*About this task:*
Could you write out the records below exactly, without omitting a line?

*Excerpts from a dataset:*
-- Opening Marker --

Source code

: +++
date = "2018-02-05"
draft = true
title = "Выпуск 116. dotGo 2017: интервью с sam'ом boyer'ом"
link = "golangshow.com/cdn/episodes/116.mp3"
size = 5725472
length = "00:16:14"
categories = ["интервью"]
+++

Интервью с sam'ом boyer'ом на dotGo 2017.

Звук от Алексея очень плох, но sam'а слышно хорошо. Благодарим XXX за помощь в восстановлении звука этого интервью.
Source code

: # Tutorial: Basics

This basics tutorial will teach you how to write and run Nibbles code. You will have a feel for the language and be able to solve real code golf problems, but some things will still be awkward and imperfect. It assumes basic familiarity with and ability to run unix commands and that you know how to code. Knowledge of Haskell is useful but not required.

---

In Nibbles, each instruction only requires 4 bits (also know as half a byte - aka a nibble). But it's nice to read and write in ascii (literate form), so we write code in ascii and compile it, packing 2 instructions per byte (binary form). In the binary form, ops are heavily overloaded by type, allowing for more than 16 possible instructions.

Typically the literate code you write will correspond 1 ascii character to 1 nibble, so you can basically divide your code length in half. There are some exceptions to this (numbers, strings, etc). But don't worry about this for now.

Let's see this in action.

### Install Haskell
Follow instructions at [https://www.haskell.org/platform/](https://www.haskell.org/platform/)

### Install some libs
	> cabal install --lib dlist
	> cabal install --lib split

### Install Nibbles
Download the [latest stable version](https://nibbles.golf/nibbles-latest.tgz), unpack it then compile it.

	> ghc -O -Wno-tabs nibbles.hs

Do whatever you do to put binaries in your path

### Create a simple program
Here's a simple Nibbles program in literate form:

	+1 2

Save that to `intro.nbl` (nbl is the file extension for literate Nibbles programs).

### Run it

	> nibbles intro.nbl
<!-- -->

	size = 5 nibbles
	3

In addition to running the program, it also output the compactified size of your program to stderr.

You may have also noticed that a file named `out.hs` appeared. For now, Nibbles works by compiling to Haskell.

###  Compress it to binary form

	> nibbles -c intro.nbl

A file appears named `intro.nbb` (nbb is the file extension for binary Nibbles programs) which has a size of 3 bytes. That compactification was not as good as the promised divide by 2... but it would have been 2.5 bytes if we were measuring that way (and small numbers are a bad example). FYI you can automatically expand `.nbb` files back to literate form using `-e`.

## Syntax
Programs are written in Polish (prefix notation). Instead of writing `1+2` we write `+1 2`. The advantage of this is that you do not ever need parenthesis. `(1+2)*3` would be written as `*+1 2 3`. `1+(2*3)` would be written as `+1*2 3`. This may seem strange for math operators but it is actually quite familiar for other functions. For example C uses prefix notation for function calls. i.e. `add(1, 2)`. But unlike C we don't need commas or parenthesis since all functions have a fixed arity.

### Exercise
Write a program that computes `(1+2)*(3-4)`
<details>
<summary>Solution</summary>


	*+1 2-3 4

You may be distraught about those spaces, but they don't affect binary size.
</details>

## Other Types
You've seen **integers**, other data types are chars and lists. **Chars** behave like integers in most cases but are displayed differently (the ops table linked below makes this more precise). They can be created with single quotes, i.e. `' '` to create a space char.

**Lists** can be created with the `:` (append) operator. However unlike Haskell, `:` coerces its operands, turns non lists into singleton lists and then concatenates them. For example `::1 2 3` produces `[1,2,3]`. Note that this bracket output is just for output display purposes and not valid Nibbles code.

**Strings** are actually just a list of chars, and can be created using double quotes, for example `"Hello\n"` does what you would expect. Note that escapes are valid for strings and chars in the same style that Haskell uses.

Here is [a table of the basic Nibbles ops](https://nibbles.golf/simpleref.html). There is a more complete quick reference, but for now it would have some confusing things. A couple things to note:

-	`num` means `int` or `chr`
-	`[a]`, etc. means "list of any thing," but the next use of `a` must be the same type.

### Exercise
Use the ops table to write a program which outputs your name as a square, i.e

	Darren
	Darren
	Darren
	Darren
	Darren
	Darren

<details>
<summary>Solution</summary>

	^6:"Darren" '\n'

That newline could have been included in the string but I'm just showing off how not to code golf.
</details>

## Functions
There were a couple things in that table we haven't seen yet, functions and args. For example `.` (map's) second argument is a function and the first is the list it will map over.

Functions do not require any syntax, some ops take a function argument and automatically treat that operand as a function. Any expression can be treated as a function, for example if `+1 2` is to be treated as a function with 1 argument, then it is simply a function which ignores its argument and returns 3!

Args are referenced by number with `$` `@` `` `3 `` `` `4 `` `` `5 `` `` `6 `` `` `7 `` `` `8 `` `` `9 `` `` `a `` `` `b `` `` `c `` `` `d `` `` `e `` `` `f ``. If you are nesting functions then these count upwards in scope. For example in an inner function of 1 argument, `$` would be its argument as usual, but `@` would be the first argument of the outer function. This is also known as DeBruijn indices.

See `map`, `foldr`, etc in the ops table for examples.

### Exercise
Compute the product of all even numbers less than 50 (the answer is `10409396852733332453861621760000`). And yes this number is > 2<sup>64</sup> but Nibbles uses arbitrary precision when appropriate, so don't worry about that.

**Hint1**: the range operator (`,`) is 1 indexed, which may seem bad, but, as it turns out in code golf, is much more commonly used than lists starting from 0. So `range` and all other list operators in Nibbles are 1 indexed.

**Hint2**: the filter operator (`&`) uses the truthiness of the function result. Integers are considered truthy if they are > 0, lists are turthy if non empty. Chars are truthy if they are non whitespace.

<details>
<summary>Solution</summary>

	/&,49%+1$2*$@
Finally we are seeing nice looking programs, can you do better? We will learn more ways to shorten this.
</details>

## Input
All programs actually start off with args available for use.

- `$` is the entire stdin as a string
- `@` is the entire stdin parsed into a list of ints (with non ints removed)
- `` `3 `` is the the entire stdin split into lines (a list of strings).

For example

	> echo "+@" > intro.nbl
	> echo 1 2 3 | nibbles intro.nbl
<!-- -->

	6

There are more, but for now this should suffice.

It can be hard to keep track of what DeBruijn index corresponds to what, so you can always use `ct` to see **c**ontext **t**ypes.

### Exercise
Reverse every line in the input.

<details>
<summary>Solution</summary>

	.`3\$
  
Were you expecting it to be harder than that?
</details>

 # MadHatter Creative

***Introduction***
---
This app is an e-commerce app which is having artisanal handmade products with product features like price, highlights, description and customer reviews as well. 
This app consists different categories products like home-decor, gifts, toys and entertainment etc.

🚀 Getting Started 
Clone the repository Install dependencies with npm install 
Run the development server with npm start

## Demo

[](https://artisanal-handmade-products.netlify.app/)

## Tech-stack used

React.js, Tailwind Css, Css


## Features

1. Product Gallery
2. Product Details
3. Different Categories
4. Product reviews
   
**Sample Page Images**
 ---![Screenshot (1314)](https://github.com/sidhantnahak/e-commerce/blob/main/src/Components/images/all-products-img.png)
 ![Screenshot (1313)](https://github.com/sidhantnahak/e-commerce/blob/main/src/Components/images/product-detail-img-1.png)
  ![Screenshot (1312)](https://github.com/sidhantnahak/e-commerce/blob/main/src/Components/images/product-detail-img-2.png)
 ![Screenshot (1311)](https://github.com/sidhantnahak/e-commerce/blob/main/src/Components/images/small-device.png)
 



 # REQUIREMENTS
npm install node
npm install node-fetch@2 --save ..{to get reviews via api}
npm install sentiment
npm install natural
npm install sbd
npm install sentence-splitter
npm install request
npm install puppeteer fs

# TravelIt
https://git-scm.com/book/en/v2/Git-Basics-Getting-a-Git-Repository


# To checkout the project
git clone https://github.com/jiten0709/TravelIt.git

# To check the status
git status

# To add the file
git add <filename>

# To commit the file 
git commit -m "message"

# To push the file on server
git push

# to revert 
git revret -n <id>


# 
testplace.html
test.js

-- Closing Marker --

*Solution:*
Source code

: +++
date = "2018-02-05"
draft = true
title = "Выпуск 116. dotGo 2017: интервью с sam'ом boyer'ом"
link = "golangshow.com/cdn/episodes/116.mp3"
size = 5725472
length = "00:16:14"
categories = ["интервью"]
+++

Интервью с sam'ом boyer'ом на dotGo 2017.

Звук от Алексея очень плох, но sam'а слышно хорошо. Благодарим XXX за помощь в восстановлении звука этого интервью.
Source code

: # Tutorial: Basics

This basics tutorial will teach you how to write and run Nibbles code. You will have a feel for the language and be able to solve real code golf problems, but some things will still be awkward and imperfect. It assumes basic familiarity with and ability to run unix commands and that you know how to code. Knowledge of Haskell is useful but not required.

---

In Nibbles, each instruction only requires 4 bits (also know as half a byte - aka a nibble). But it's nice to read and write in ascii (literate form), so we write code in ascii and compile it, packing 2 instructions per byte (binary form). In the binary form, ops are heavily overloaded by type, allowing for more than 16 possible instructions.

Typically the literate code you write will correspond 1 ascii character to 1 nibble, so you can basically divide your code length in half. There are some exceptions to this (numbers, strings, etc). But don't worry about this for now.

Let's see this in action.

### Install Haskell
Follow instructions at [https://www.haskell.org/platform/](https://www.haskell.org/platform/)

### Install some libs
	> cabal install --lib dlist
	> cabal install --lib split

### Install Nibbles
Download the [latest stable version](https://nibbles.golf/nibbles-latest.tgz), unpack it then compile it.

	> ghc -O -Wno-tabs nibbles.hs

Do whatever you do to put binaries in your path

### Create a simple program
Here's a simple Nibbles program in literate form:

	+1 2

Save that to `intro.nbl` (nbl is the file extension for literate Nibbles programs).

### Run it

	> nibbles intro.nbl
<!-- -->

	size = 5 nibbles
	3

In addition to running the program, it also output the compactified size of your program to stderr.

You may have also noticed that a file named `out.hs` appeared. For now, Nibbles works by compiling to Haskell.

###  Compress it to binary form

	> nibbles -c intro.nbl

A file appears named `intro.nbb` (nbb is the file extension for binary Nibbles programs) which has a size of 3 bytes. That compactification was not as good as the promised divide by 2... but it would have been 2.5 bytes if we were measuring that way (and small numbers are a bad example). FYI you can automatically expand `.nbb` files back to literate form using `-e`.

## Syntax
Programs are written in Polish (prefix notation). Instead of writing `1+2` we write `+1 2`. The advantage of this is that you do not ever need parenthesis. `(1+2)*3` would be written as `*+1 2 3`. `1+(2*3)` would be written as `+1*2 3`. This may seem strange for math operators but it is actually quite familiar for other functions. For example C uses prefix notation for function calls. i.e. `add(1, 2)`. But unlike C we don't need commas or parenthesis since all functions have a fixed arity.

### Exercise
Write a program that computes `(1+2)*(3-4)`
<details>
<summary>Solution</summary>


	*+1 2-3 4

You may be distraught about those spaces, but they don't affect binary size.
</details>

## Other Types
You've seen **integers**, other data types are chars and lists. **Chars** behave like integers in most cases but are displayed differently (the ops table linked below makes this more precise). They can be created with single quotes, i.e. `' '` to create a space char.

**Lists** can be created with the `:` (append) operator. However unlike Haskell, `:` coerces its operands, turns non lists into singleton lists and then concatenates them. For example `::1 2 3` produces `[1,2,3]`. Note that this bracket output is just for output display purposes and not valid Nibbles code.

**Strings** are actually just a list of chars, and can be created using double quotes, for example `"Hello\n"` does what you would expect. Note that escapes are valid for strings and chars in the same style that Haskell uses.

Here is [a table of the basic Nibbles ops](https://nibbles.golf/simpleref.html). There is a more complete quick reference, but for now it would have some confusing things. A couple things to note:

-	`num` means `int` or `chr`
-	`[a]`, etc. means "list of any thing," but the next use of `a` must be the same type.

### Exercise
Use the ops table to write a program which outputs your name as a square, i.e

	Darren
	Darren
	Darren
	Darren
	Darren
	Darren

<details>
<summary>Solution</summary>

	^6:"Darren" '\n'

That newline could have been included in the string but I'm just showing off how not to code golf.
</details>

## Functions
There were a couple things in that table we haven't seen yet, functions and args. For example `.` (map's) second argument is a function and the first is the list it will map over.

Functions do not require any syntax, some ops take a function argument and automatically treat that operand as a function. Any expression can be treated as a function, for example if `+1 2` is to be treated as a function with 1 argument, then it is simply a function which ignores its argument and returns 3!

Args are referenced by number with `$` `@` `` `3 `` `` `4 `` `` `5 `` `` `6 `` `` `7 `` `` `8 `` `` `9 `` `` `a `` `` `b `` `` `c `` `` `d `` `` `e `` `` `f ``. If you are nesting functions then these count upwards in scope. For example in an inner function of 1 argument, `$` would be its argument as usual, but `@` would be the first argument of the outer function. This is also known as DeBruijn indices.

See `map`, `foldr`, etc in the ops table for examples.

### Exercise
Compute the product of all even numbers less than 50 (the answer is `10409396852733332453861621760000`). And yes this number is > 2<sup>64</sup> but Nibbles uses arbitrary precision when appropriate, so don't worry about that.

**Hint1**: the range operator (`,`) is 1 indexed, which may seem bad, but, as it turns out in code golf, is much more commonly used than lists starting from 0. So `range` and all other list operators in Nibbles are 1 indexed.

**Hint2**: the filter operator (`&`) uses the truthiness of the function result. Integers are considered truthy if they are > 0, lists are turthy if non empty. Chars are truthy if they are non whitespace.

<details>
<summary>Solution</summary>

	/&,49%+1$2*$@
Finally we are seeing nice looking programs, can you do better? We will learn more ways to shorten this.
</details>

## Input
All programs actually start off with args available for use.

- `$` is the entire stdin as a string
- `@` is the entire stdin parsed into a list of ints (with non ints removed)
- `` `3 `` is the the entire stdin split into lines (a list of strings).

For example

	> echo "+@" > intro.nbl
	> echo 1 2 3 | nibbles intro.nbl
<!-- -->

	6

There are more, but for now this should suffice.

It can be hard to keep track of what DeBruijn index corresponds to what, so you can always use `ct` to see **c**ontext **t**ypes.

### Exercise
Reverse every line in the input.

<details>
<summary>Solution</summary>

	.`3\$
  
Were you expecting it to be harder than that?
</details>

 # MadHatter Creative

***Introduction***
---
This app is an e-commerce app which is having artisanal handmade products with product features like price, highlights, description and customer reviews as well. 
This app consists different categories products like home-decor, gifts, toys and entertainment etc.

🚀 Getting Started 
Clone the repository Install dependencies with npm install 
Run the development server with npm start

## Demo

[](https://artisanal-handmade-products.netlify.app/)

## Tech-stack used

React.js, Tailwind Css, Css


## Features

1. Product Gallery
2. Product Details
3. Different Categories
4. Product reviews
   
**Sample Page Images**
 ---![Screenshot (1314)](https://github.com/sidhantnahak/e-commerce/blob/main/src/Components/images/all-products-img.png)
 ![Screenshot (1313)](https://github.com/sidhantnahak/e-commerce/blob/main/src/Components/images/product-detail-img-1.png)
  ![Screenshot (1312)](https://github.com/sidhantnahak/e-commerce/blob/main/src/Components/images/product-detail-img-2.png)
 ![Screenshot (1311)](https://github.com/sidhantnahak/e-commerce/blob/main/src/Components/images/small-device.png)
 



 # REQUIREMENTS
npm install node
npm install node-fetch@2 --save ..{to get reviews via api}
npm install sentiment
npm install natural
npm install sbd
npm install sentence-splitter
npm install request
npm install puppeteer fs

# TravelIt
https://git-scm.com/book/en/v2/Git-Basics-Getting-a-Git-Repository


# To checkout the project
git clone https://github.com/jiten0709/TravelIt.git

# To check the status
git status

# To add the file
git add <filename>

# To commit the file 
git commit -m "message"

# To push the file on server
git push

# to revert 
git revret -n <id>


# 
testplace.html
test.js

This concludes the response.